# [What is required]
In the entries below, find each line where the word "textendash" appears and give only the total count of such lines.

----

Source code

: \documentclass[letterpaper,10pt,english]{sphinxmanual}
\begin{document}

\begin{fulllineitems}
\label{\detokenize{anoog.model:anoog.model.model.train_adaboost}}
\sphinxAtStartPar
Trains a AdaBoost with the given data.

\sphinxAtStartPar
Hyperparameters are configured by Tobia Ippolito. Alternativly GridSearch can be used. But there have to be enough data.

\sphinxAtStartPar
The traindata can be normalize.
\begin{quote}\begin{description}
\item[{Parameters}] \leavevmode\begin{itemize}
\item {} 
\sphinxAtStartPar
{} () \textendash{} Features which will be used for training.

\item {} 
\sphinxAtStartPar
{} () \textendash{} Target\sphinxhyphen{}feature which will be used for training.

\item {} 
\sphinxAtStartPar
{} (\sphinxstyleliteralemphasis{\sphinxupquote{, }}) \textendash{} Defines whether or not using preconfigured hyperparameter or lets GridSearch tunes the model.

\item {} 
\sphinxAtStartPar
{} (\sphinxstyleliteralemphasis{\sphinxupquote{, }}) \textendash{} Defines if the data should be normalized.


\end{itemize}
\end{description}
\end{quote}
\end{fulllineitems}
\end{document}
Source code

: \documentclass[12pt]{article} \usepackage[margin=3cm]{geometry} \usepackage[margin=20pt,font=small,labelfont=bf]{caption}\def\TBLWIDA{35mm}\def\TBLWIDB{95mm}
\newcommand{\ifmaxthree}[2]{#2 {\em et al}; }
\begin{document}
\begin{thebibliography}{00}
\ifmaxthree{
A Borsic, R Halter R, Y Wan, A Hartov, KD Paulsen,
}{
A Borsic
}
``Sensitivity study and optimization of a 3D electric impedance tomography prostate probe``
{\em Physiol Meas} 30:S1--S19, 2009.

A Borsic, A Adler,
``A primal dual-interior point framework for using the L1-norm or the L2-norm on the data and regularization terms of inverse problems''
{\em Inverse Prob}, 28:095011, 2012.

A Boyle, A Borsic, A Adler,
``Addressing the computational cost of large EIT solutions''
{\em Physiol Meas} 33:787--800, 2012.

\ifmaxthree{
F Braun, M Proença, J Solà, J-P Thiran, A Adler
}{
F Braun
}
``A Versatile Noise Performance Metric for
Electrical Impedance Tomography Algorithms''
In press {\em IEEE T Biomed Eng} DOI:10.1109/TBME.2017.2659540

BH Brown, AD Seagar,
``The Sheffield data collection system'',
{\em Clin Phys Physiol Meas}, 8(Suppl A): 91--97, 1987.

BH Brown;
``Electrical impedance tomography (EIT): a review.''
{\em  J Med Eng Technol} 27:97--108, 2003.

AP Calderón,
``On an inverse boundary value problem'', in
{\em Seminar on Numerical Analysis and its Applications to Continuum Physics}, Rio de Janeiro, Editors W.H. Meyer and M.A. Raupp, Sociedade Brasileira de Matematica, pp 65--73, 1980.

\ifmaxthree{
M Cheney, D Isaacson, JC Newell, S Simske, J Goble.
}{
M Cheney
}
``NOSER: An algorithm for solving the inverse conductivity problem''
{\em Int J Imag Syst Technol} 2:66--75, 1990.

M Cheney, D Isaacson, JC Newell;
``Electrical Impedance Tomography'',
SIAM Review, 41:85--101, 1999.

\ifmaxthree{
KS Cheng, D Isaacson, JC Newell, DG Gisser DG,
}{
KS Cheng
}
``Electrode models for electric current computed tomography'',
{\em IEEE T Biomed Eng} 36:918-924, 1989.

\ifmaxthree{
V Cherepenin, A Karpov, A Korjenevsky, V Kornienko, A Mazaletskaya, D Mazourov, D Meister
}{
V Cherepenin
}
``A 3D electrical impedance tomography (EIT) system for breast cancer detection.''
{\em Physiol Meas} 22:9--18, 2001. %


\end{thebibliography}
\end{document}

----

# [Response area]
4